▶ [What you have to do]:
Retrieve each line that contains the word "plugin" from the entries below.

+++ Provided records

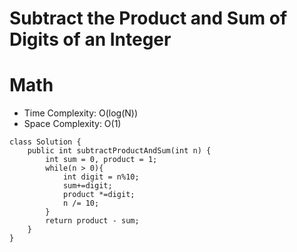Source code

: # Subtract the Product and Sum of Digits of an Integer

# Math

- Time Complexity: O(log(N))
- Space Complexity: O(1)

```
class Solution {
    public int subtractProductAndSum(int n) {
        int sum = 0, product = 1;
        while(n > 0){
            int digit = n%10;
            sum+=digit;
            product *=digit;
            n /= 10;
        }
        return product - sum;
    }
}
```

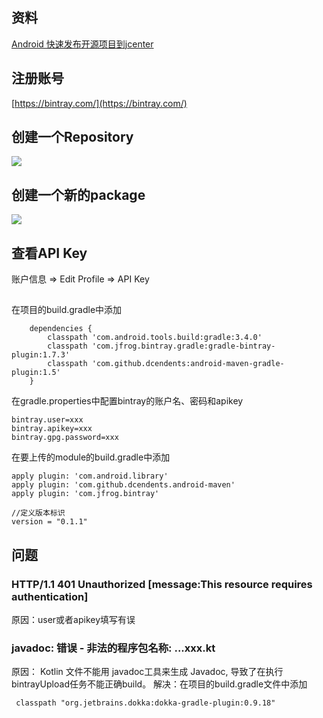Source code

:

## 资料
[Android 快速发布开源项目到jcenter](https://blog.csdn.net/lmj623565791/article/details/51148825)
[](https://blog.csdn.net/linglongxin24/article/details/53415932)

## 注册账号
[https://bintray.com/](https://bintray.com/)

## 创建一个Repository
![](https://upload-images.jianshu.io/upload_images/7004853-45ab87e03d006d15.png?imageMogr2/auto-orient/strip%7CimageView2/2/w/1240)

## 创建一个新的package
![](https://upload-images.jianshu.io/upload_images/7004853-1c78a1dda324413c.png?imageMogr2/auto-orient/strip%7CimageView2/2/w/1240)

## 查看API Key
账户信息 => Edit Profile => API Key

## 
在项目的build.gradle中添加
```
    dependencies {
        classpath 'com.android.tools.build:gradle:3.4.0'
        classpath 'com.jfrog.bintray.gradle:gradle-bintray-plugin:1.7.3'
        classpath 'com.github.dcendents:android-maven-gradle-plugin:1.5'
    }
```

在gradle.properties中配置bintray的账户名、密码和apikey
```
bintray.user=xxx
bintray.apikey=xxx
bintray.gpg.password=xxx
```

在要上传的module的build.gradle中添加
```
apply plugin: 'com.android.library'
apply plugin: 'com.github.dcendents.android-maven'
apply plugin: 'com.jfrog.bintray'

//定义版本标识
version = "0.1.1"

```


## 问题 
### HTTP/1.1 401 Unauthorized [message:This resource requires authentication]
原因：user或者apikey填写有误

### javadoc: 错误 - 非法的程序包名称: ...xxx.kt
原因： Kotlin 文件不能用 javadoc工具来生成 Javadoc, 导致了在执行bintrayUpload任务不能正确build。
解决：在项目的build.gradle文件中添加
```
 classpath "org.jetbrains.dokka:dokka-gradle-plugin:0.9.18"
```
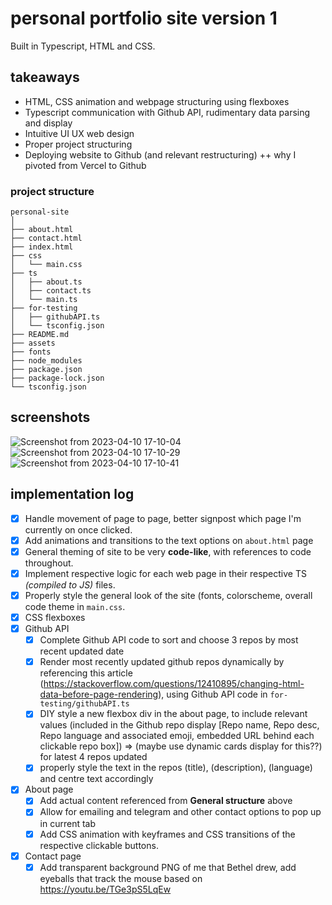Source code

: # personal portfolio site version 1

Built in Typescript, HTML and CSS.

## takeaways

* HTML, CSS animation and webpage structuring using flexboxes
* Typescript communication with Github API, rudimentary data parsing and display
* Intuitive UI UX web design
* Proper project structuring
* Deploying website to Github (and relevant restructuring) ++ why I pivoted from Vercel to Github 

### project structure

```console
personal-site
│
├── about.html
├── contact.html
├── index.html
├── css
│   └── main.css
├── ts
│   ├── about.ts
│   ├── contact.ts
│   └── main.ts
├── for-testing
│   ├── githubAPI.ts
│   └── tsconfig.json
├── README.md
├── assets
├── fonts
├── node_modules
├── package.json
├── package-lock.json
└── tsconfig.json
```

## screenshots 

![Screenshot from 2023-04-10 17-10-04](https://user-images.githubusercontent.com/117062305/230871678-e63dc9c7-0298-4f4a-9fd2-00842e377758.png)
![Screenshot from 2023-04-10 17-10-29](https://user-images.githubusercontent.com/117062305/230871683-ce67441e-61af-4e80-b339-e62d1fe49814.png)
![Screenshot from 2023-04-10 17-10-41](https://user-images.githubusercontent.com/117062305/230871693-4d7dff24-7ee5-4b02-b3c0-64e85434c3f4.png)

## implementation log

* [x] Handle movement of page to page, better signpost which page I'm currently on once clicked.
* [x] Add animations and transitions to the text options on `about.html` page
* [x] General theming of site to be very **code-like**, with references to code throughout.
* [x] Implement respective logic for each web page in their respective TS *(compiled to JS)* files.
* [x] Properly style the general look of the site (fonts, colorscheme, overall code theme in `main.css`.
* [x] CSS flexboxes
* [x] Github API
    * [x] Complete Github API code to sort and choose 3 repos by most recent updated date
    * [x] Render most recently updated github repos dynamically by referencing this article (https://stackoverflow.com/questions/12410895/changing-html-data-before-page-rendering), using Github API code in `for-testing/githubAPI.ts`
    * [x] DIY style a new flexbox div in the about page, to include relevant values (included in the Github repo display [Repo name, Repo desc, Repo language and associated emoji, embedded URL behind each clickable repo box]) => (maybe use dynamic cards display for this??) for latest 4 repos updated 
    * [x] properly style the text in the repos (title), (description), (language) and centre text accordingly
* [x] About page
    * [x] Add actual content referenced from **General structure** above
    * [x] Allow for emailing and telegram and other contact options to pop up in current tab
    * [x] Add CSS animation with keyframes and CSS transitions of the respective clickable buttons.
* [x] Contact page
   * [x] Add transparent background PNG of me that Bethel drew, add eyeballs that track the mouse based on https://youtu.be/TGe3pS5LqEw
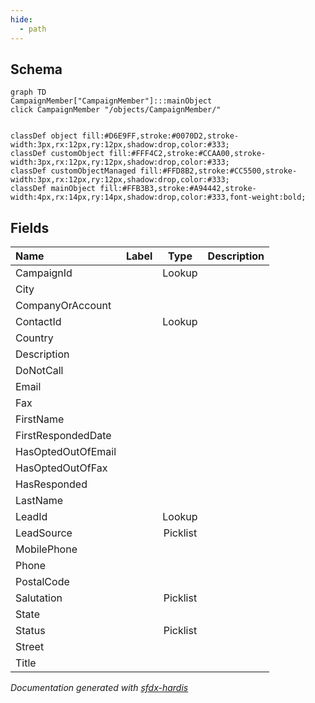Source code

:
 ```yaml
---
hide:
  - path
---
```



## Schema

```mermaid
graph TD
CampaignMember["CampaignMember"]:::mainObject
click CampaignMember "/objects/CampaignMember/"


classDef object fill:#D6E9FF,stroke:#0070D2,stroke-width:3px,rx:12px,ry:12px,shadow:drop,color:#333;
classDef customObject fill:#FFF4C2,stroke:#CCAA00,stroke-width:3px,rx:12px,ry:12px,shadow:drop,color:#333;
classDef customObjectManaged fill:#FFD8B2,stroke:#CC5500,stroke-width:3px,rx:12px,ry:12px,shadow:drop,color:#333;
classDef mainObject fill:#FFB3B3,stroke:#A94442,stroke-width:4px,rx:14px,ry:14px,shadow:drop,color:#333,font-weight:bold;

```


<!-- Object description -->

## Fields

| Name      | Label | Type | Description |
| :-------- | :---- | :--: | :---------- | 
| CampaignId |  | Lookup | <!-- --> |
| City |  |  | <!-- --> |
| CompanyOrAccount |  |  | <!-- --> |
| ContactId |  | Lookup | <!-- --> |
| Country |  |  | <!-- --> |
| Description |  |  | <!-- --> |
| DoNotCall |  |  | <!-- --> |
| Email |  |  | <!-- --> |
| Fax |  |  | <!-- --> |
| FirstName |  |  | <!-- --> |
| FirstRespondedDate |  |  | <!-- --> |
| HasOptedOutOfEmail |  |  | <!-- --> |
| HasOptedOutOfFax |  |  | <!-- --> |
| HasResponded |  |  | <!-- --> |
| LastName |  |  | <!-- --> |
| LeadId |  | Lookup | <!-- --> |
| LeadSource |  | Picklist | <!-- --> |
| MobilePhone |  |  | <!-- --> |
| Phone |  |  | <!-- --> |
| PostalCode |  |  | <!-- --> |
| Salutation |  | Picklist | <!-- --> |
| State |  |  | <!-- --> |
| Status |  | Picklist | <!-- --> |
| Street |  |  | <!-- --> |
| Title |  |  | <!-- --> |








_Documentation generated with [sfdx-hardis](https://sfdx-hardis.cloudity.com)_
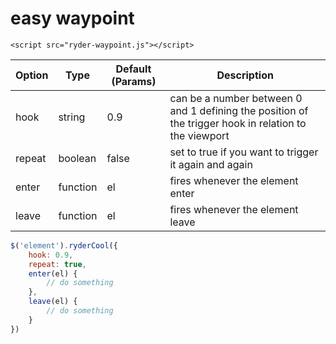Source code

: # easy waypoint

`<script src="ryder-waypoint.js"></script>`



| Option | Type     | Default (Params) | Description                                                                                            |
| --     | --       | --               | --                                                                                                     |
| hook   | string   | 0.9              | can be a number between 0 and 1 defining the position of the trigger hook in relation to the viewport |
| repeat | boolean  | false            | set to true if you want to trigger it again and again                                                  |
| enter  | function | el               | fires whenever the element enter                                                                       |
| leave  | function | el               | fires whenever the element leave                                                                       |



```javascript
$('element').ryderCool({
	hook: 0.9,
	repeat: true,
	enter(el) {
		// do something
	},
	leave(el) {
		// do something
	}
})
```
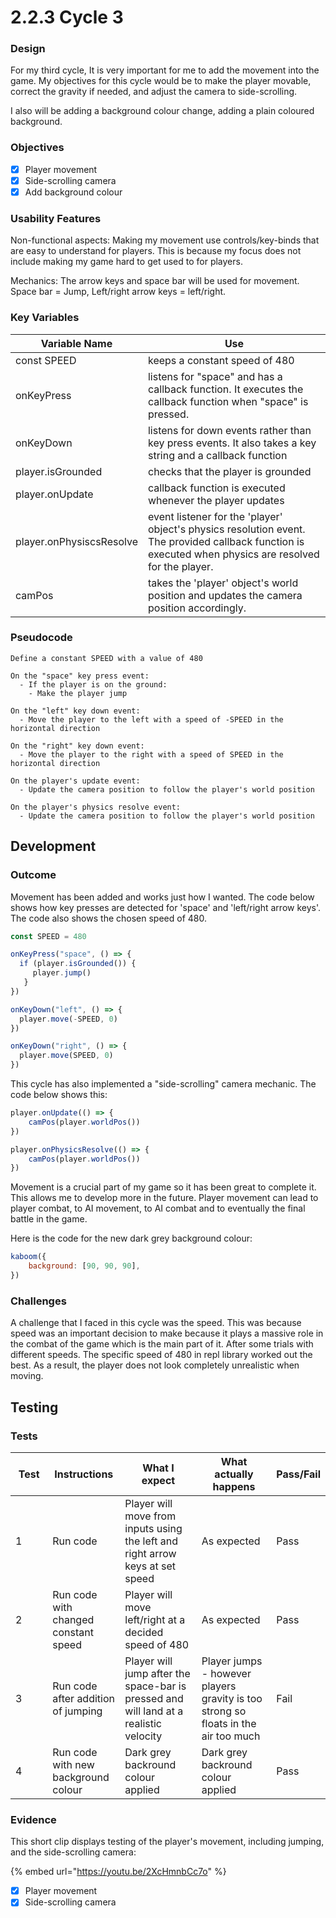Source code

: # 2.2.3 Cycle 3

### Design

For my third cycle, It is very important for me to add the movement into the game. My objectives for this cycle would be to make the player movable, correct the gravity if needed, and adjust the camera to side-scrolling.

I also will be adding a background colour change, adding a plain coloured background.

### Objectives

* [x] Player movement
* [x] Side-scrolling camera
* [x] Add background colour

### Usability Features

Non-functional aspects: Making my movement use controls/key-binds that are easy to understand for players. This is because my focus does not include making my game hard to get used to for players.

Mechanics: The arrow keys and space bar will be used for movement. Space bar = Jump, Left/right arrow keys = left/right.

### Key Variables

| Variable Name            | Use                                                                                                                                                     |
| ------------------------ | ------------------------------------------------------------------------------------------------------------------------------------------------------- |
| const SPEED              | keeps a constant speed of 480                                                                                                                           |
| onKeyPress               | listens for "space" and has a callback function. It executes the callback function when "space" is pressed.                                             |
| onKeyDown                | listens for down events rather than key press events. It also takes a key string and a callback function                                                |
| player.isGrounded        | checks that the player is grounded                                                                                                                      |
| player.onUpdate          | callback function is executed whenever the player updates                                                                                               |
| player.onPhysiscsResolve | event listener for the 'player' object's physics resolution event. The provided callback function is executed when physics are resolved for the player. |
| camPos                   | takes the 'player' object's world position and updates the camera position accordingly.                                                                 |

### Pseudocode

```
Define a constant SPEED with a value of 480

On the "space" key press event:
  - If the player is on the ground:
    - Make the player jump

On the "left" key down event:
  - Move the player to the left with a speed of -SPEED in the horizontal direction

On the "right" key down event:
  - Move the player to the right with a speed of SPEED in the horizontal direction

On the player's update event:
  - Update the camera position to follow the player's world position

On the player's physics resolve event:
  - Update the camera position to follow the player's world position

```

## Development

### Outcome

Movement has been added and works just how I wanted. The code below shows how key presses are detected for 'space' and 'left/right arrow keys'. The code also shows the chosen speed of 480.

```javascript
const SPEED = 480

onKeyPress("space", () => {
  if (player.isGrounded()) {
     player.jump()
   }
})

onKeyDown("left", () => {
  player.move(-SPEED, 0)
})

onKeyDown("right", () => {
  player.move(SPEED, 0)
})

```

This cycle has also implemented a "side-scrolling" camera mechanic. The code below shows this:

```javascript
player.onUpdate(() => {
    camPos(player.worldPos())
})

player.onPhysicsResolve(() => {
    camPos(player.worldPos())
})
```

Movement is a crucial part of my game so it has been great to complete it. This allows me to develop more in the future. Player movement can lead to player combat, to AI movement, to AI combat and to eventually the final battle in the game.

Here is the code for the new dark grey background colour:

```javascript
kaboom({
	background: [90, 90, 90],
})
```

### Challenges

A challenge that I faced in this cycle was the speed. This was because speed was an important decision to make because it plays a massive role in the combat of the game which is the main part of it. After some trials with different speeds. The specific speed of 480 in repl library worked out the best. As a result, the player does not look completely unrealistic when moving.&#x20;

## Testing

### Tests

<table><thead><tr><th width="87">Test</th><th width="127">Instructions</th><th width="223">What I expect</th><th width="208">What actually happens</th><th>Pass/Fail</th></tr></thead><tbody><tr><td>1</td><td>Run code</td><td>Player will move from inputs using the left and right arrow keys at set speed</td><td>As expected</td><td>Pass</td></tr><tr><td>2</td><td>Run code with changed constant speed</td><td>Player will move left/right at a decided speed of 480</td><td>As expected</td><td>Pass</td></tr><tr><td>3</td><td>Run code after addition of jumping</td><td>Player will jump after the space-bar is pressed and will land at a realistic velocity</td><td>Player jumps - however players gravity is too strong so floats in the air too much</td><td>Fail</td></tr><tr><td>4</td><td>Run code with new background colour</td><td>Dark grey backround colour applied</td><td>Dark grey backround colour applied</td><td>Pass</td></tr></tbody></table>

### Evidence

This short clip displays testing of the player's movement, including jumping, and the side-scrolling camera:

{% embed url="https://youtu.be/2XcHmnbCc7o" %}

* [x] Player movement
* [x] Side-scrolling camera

++++++

▶ [Exercise answer]:
        classpath 'com.jfrog.bintray.gradle:gradle-bintray-plugin:1.7.3'
        classpath 'com.github.dcendents:android-maven-gradle-plugin:1.5'
apply plugin: 'com.android.library'
apply plugin: 'com.github.dcendents.android-maven'
apply plugin: 'com.jfrog.bintray'
 classpath "org.jetbrains.dokka:dokka-gradle-plugin:0.9.18"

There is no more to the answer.